A new analyst is learning how the terms artificial intelligence, machine learning, and deep learning relate to one another as nested fields. Which two statements correctly describe this relationship? Select TWO.
- AArtificial intelligence is one specialised technique that sits entirely inside the broader field of machine learning.
- BMachine learning is a subset of artificial intelligence in which systems learn patterns from data rather than following hand-coded rules. Correct
- CDeep learning and machine learning are two separate disciplines that share no methods and never overlap in practice.
- DDeep learning is a subset of machine learning that uses neural networks with many stacked layers to learn features.
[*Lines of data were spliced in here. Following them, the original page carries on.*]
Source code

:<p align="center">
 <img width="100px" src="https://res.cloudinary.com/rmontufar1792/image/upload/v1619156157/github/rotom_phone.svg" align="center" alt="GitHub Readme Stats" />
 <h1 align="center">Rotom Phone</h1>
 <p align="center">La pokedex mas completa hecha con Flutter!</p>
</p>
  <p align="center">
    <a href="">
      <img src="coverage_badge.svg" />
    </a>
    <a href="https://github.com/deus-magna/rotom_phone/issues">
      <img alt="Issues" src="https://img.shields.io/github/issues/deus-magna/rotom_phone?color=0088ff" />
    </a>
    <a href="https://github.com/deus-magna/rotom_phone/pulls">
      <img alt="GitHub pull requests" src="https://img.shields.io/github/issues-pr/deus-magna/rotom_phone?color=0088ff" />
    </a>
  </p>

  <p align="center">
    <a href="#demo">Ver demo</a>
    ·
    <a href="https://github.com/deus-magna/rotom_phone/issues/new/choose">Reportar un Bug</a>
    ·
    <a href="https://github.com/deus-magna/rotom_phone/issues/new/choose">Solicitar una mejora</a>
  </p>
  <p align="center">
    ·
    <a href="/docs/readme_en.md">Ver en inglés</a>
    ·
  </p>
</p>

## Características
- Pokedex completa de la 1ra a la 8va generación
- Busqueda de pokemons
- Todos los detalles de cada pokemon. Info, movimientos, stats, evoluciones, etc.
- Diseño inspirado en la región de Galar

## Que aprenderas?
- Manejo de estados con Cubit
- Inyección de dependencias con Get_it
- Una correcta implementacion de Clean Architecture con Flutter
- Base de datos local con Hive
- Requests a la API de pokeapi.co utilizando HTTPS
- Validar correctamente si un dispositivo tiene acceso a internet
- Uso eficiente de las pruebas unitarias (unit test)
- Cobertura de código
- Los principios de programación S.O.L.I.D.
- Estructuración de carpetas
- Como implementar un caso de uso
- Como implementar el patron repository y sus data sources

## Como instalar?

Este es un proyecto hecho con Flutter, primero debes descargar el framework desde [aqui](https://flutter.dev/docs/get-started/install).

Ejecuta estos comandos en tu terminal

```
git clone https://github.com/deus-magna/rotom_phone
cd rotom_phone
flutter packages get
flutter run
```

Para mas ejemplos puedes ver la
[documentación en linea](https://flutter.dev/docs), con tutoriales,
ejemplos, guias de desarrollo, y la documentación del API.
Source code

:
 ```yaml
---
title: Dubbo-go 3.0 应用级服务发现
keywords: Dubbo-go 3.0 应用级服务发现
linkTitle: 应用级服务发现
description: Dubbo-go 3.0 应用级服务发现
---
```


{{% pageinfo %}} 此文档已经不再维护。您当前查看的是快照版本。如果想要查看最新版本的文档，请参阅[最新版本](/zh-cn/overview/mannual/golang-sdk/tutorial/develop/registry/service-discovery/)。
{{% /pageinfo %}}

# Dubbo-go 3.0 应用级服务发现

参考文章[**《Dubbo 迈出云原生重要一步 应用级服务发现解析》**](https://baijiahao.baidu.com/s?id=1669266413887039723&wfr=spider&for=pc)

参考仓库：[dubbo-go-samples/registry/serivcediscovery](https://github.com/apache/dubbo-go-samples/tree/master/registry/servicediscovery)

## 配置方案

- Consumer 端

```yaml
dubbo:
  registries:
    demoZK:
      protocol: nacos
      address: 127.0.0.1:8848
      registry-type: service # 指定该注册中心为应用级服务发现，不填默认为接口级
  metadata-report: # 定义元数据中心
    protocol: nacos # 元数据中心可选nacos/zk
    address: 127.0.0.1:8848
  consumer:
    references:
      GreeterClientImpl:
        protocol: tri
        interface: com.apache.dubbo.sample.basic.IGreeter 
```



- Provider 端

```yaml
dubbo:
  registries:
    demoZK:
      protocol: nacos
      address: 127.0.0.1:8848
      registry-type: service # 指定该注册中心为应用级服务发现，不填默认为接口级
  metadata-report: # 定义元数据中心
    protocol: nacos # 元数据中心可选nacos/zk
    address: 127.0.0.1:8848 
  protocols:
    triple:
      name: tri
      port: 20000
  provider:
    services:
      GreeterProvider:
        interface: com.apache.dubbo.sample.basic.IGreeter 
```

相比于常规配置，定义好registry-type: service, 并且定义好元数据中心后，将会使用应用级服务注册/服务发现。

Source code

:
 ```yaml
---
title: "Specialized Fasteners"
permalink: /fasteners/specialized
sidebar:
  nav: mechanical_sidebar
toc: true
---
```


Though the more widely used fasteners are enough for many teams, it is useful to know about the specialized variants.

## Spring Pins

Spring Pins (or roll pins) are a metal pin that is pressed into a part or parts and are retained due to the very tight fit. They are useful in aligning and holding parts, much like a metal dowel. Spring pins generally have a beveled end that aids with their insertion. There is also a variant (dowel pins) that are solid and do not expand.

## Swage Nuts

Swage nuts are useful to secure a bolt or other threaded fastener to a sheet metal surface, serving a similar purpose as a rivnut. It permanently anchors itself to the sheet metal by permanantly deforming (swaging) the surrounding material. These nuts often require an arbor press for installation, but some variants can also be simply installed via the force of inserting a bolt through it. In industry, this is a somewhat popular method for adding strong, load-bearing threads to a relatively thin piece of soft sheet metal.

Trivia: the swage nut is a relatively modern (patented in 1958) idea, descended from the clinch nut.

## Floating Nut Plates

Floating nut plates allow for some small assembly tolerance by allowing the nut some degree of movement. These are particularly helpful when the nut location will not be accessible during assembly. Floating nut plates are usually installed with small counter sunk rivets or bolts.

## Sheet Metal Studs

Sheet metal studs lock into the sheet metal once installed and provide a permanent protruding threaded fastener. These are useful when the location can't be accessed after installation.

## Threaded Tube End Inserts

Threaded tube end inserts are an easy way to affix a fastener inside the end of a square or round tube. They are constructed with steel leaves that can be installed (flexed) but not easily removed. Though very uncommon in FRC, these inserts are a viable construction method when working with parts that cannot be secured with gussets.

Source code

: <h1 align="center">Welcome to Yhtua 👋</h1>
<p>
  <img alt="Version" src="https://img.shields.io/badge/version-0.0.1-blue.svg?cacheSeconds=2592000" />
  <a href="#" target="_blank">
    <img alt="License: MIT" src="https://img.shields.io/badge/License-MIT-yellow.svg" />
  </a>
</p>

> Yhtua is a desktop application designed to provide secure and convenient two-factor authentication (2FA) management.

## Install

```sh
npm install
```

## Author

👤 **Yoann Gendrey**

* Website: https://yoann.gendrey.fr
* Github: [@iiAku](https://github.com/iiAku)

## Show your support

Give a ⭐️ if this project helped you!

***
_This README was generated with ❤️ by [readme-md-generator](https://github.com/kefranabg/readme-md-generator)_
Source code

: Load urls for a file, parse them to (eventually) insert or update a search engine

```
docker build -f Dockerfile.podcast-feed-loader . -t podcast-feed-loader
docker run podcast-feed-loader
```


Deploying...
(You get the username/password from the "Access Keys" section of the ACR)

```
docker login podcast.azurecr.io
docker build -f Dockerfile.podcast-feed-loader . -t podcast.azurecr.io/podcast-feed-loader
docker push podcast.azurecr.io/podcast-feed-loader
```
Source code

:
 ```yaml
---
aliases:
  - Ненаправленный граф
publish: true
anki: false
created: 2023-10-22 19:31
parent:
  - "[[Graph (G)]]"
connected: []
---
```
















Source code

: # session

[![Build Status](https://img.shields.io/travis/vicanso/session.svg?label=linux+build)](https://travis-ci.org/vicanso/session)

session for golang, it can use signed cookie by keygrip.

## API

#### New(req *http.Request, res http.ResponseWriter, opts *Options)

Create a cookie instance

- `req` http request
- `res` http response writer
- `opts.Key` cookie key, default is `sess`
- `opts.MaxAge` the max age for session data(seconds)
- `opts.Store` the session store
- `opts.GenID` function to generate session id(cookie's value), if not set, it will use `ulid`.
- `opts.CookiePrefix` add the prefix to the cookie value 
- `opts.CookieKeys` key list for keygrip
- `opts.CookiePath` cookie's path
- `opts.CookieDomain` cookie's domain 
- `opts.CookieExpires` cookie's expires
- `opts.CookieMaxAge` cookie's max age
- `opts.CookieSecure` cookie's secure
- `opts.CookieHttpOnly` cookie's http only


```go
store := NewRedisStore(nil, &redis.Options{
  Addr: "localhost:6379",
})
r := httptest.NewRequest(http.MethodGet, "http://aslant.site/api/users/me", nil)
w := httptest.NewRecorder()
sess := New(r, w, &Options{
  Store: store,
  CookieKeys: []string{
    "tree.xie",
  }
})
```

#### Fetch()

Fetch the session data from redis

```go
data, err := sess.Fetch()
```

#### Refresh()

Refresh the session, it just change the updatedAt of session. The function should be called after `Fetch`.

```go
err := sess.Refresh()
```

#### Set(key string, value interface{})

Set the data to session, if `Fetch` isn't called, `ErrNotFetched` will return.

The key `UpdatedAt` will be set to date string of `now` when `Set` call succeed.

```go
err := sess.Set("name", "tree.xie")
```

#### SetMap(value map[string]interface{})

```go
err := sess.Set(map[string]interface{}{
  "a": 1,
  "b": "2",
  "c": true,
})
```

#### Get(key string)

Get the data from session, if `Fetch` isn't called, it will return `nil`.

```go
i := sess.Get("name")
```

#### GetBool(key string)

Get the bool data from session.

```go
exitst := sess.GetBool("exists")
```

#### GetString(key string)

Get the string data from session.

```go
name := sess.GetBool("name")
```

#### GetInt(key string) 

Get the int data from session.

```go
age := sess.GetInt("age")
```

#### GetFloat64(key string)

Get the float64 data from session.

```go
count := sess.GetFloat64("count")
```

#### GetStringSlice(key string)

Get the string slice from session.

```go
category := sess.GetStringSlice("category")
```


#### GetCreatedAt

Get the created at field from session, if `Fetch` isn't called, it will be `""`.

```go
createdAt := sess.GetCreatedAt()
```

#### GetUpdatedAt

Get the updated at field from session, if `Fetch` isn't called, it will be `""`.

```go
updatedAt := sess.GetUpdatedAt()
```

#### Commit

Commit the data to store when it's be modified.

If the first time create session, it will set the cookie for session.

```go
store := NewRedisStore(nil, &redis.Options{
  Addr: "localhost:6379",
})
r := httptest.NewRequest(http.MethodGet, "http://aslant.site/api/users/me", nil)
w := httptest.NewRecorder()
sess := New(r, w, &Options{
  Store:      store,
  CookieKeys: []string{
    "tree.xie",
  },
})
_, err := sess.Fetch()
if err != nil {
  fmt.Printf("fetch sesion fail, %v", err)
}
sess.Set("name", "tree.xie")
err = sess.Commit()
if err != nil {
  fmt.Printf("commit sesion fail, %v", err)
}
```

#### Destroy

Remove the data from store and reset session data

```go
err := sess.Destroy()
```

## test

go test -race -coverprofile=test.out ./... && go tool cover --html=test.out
Correct
- EArtificial intelligence, machine learning, and deep learning are interchangeable synonyms for exactly the same single concept.
Why A is wrong: This reverses the actual nesting; machine learning is a subset of artificial intelligence, not the other way around, so the containment is backwards.
Why B is correct: Machine learning is correctly framed as a branch of the wider artificial intelligence field, defined by learning from data instead of explicit rules.
Why C is wrong: This is tempting because the names differ, but deep learning is a subset of machine learning, so the two clearly overlap rather than being separate.
Why D is correct: Deep learning is accurately placed inside machine learning and characterised by multi-layer neural networks that learn representations directly.
Why E is wrong: Treating the three as identical ignores their nesting; each names a progressively narrower field, so they are related but not interchangeable.